12/03/2026 reseauinternational.net  17min #307509

 Quand l'Apocalypse s'invite dans l'armée américaine : « Trump avait été oint par Jésus pour allumer le feu du signal en Iran afin de provoquer l'Armageddon »

Kerbala, Armageddon et le Temple

par Mounir Kilani

L'Occident analyse la guerre avec ses catégories stratégiques. Mais c'est peut-être du côté des imaginaires sacrés que se dessine la véritable nature du conflit.

On analyse souvent les tensions entre l'Iran, Israël et les États-Unis en termes de missiles, d'alliances et de dissuasion nucléaire. Mais derrière ces calculs stratégiques existe une autre dimension, plus silencieuse et parfois plus dangereuse : celle des récits religieux qui donnent à la guerre une signification cosmique.

Dans certaines circonstances historiques, ces imaginaires ne restent pas confinés aux sermons ou aux textes sacrés. Ils remontent jusqu'au sommet des États et influencent la manière dont les dirigeants, les soldats et les sociétés interprètent le conflit.

Si l'on veut comprendre pourquoi ce conflit ne se terminera pas par la chute de Téhéran, il faut changer de point de vue. Il faut regarder la situation depuis ce que l'on pourrait appeler "le balcon du minaret".
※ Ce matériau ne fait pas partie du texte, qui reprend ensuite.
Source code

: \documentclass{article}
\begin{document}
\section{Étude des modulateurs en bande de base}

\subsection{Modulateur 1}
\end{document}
Mais il faut aussi regarder depuis d'autres balcons. Car ils sont trois, désormais, à observer la même guerre avec des yeux différents. Et il en est un quatrième, étrangement silencieux.
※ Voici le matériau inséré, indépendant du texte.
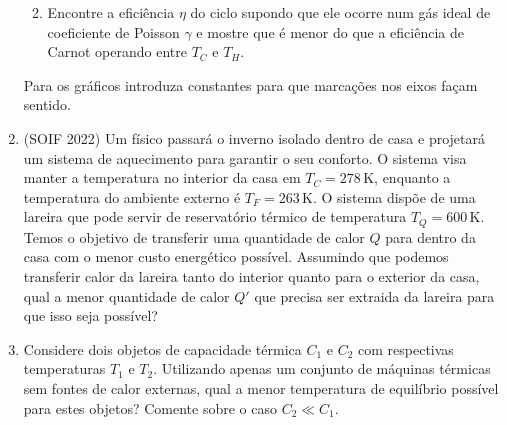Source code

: \begin{enumerate}
\begin{enumerate}
{
                }
            \item
                Encontre a eficiência $\eta$ do ciclo supondo que ele ocorre num
                gás ideal de coeficiente de Poisson $\gamma$ e mostre que é
                menor do que a eficiência de Carnot operando entre $T_C$ e
                $T_H$.
        \end{enumerate}
        Para os gráficos introduza constantes para que marcações nos eixos façam
        sentido.

    \item
        (SOIF 2022) Um físico passará o inverno isolado dentro de casa e
        projetará um sistema de aquecimento para garantir o seu conforto. O
        sistema visa manter a temperatura no interior da casa em $T_C=278
        \,\mathrm K$, enquanto a temperatura do ambiente externo é $T_F=263
        \,\mathrm K$. O sistema dispõe de uma lareira que pode servir de
        reservatório térmico de temperatura $T_Q=600\,\mathrm K$. Temos o
        objetivo de transferir uma quantidade de calor $Q$ para dentro da casa
        com o menor custo energético possível. Assumindo que podemos transferir
        calor da lareira tanto do interior quanto para o exterior da casa, qual
        a menor quantidade de calor $Q'$ que precisa ser extraida da lareira
        para que isso seja possível?

    \item
        Considere dois objetos de capacidade térmica $C_1$ e $C_2$ com
        respectivas temperaturas $T_1$ e $T_2$. Utilizando apenas um conjunto de
        máquinas térmicas sem fontes de calor externas, qual a menor temperatura
        de equilíbrio possível para estes objetos? Comente sobre o caso $C_2\ll
        C_1$.


\end{enumerate}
Trois imaginaires religieux millénaires se croisent dans ce conflit. Trois temporalités sacrées s'entrechoquent sans se comprendre. Et un quatrième balcon, celui du sunnisme, est vide.

Kerbala. Armageddon. Le Temple. Et le silence.

Comprendre cette guerre des imaginaires n'est pas un exercice intellectuel : c'est la clé pour prévoir les décennies à venir au Moyen-Orient.

L'erreur des stratèges occidentaux

Pour la plupart des analystes occidentaux, cette guerre s'inscrit dans une logique stratégique familière : pression militaire, frappes ciblées, affaiblissement progressif de l'adversaire, voire changement de régime.

Le raisonnement repose sur des catégories politiques et militaires relativement simples : États, institutions, chaînes de commandement, centres de décision.

Lorsque le Pentagone planifie une "frappe de décapitation", il raisonne en termes de structure organisationnelle : éliminer la direction pour que la verticale du pouvoir s'effondre.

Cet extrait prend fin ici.